Les Aïssaoua ou les convulsionnaires de la rue Le Pelelier

Au nombre des curiosités attirées à Paris par l'Exposition, une des plus étranges est assurément celle des exercices exécutés par des Arabes de la tribu des Aïssaoua. Le Monde illustré, du 19 octobre 1867, donne une relation, accompagnée de plusieurs dessins, des diverses scènes dont l'auteur de l'article a été témoin en Algérie. Il commence ainsi son récit :

«Les Aïssaoua forment une secte religieuse très répandue en Afrique et surtout en Algérie. Leur but, nous ne le connaissons pas ; leur fondation remonte, disent les uns, à Aïssa, l'esclave favori du Prophète ; d'autres prétendent que leur confrérie a été fondée par Aïssa, pieux et savant marabout du seizième siècle. Quoi qu'il en soit, les Aïssaoua soutiennent que leur pieux fondateur leur donne le privilège d'être insensibles à la souffrance.»
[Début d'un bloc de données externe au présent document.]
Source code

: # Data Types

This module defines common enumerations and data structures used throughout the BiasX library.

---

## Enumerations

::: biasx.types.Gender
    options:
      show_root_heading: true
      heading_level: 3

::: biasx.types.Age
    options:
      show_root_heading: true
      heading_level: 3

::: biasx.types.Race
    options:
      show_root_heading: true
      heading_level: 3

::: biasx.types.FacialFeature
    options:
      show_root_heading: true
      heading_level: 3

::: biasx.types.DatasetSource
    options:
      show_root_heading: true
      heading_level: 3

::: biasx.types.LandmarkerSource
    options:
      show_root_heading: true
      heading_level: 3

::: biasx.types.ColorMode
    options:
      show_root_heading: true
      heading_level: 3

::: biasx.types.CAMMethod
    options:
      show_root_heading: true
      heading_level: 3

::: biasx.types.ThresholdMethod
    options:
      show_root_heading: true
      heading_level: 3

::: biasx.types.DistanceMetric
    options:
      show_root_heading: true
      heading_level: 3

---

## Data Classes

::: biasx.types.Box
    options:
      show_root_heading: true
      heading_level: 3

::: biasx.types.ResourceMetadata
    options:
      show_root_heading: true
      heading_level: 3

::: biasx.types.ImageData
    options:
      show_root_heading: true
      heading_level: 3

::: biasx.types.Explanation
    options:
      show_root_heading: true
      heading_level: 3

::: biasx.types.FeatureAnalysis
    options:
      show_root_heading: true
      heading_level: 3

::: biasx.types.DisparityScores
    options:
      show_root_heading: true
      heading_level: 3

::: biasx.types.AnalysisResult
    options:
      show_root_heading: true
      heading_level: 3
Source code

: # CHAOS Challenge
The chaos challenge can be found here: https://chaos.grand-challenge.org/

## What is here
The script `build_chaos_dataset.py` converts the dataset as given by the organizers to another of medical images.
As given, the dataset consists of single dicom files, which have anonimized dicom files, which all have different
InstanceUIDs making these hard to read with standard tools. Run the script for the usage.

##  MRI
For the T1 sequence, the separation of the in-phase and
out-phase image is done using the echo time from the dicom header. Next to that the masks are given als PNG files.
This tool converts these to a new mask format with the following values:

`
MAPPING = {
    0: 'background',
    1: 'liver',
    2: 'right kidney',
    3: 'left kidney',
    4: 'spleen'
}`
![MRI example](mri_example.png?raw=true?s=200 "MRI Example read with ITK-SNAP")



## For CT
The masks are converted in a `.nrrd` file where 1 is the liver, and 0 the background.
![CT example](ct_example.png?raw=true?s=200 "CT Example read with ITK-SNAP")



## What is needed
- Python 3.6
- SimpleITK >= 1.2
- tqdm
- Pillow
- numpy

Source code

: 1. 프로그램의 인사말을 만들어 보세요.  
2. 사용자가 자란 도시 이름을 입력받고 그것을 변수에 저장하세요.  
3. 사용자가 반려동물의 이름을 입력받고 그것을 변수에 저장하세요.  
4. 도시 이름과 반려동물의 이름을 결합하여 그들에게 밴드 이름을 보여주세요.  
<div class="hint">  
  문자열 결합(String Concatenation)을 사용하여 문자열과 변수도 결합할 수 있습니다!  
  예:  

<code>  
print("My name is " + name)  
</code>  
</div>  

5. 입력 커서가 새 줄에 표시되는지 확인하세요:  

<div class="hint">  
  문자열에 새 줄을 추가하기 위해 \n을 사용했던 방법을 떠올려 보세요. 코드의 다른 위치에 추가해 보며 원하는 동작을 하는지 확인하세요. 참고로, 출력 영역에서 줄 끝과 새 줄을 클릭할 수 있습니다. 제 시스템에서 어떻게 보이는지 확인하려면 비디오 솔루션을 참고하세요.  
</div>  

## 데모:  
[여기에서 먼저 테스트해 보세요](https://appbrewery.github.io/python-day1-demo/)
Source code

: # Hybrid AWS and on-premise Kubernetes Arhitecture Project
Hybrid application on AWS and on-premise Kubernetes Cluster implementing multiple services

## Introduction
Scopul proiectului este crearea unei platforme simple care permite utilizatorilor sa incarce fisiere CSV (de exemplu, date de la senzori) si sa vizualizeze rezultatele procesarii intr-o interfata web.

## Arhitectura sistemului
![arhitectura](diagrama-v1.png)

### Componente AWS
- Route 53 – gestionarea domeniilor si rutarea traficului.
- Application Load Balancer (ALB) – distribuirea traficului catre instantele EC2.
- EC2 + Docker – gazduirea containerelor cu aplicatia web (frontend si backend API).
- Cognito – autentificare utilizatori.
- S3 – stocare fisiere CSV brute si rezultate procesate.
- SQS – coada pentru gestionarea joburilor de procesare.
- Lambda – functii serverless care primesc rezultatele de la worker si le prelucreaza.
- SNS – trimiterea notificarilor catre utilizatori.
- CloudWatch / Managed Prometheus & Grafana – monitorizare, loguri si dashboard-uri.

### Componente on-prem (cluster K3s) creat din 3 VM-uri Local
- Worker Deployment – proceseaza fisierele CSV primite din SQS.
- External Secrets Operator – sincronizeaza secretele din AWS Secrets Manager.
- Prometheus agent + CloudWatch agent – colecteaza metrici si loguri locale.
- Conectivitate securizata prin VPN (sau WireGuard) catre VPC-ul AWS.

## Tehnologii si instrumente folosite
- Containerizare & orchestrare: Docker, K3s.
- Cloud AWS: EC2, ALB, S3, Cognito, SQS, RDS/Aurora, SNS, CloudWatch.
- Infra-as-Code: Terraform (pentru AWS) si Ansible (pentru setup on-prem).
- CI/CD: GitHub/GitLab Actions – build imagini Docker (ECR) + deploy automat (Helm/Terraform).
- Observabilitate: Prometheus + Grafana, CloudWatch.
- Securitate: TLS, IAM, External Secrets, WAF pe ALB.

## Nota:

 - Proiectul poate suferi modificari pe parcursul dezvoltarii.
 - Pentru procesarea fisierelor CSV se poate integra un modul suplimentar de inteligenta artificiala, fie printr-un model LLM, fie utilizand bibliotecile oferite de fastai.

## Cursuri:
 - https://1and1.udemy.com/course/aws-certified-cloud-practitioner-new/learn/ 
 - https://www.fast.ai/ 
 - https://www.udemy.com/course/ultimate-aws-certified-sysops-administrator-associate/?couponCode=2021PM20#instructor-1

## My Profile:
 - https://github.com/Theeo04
Nous empruntons au Petit Journal, du 30 septembre 1867, le récit d'une des séances qu'une compagnie d'Aïssaoua a données à Paris, pendant l'Exposition, d'abord sur le théâtre du Champ-de-Mars, et en dernier lieu dans la salle de l'arène athlétique de la rue Le Peletier. La scène n'a sans doute pas le caractère imposant et terrible de celles qui s'accomplissent dans les mosquées, entourées du prestige des cérémonies religieuses ; mais, à part quelques nuances de détail, les faits sont les mêmes et les résultats identiques, et c'est là l'essentiel. Les choses, d'ailleurs, s'étant passées en plein Paris, sous les yeux d'un nombreux public, le récit ne peut être suspecté d'exagération. C'est M. Timothée Trimm qui parle :

«J'avoue bien que j'ai vu, hier soir, des choses qui laissent fort loin derrière elles les frères Davenport et les prétendus miracles du magnétisme. Les étonnements se produisent dans une petite salle qui n'est pas encore classée dans la hiérarchie des spectacles. Cela se passe dans l'arène athlétique de la rue Le Peletier. Voilà sans doute pourquoi il est si peu question des sorciers dont je parle aujourd'hui.

Il est évident que nous avons affaire à des illuminés, car voilà vingt-six Arabes qui s'accroupissent et se servent d'abord de castagnettes de fer pour accompagner leurs chants.

Du corps de ballet musulman est d'abord sorti, le premier, un jeune Arabe qui a pris un charbon ardent. Je n'ai pas le soupçon que ce pût être un charbon d'une chaleur factice, préparé à plaisir, car j'ai senti son ardeur quand on l'a passé devant moi, et il a brûlé le plancher quand il a échappé aux mains de celui qui le tenait. L'homme a pris ce charbon ardent ; il l'a mis dans sa bouche avec des cris horribles, et il l'y a gardé.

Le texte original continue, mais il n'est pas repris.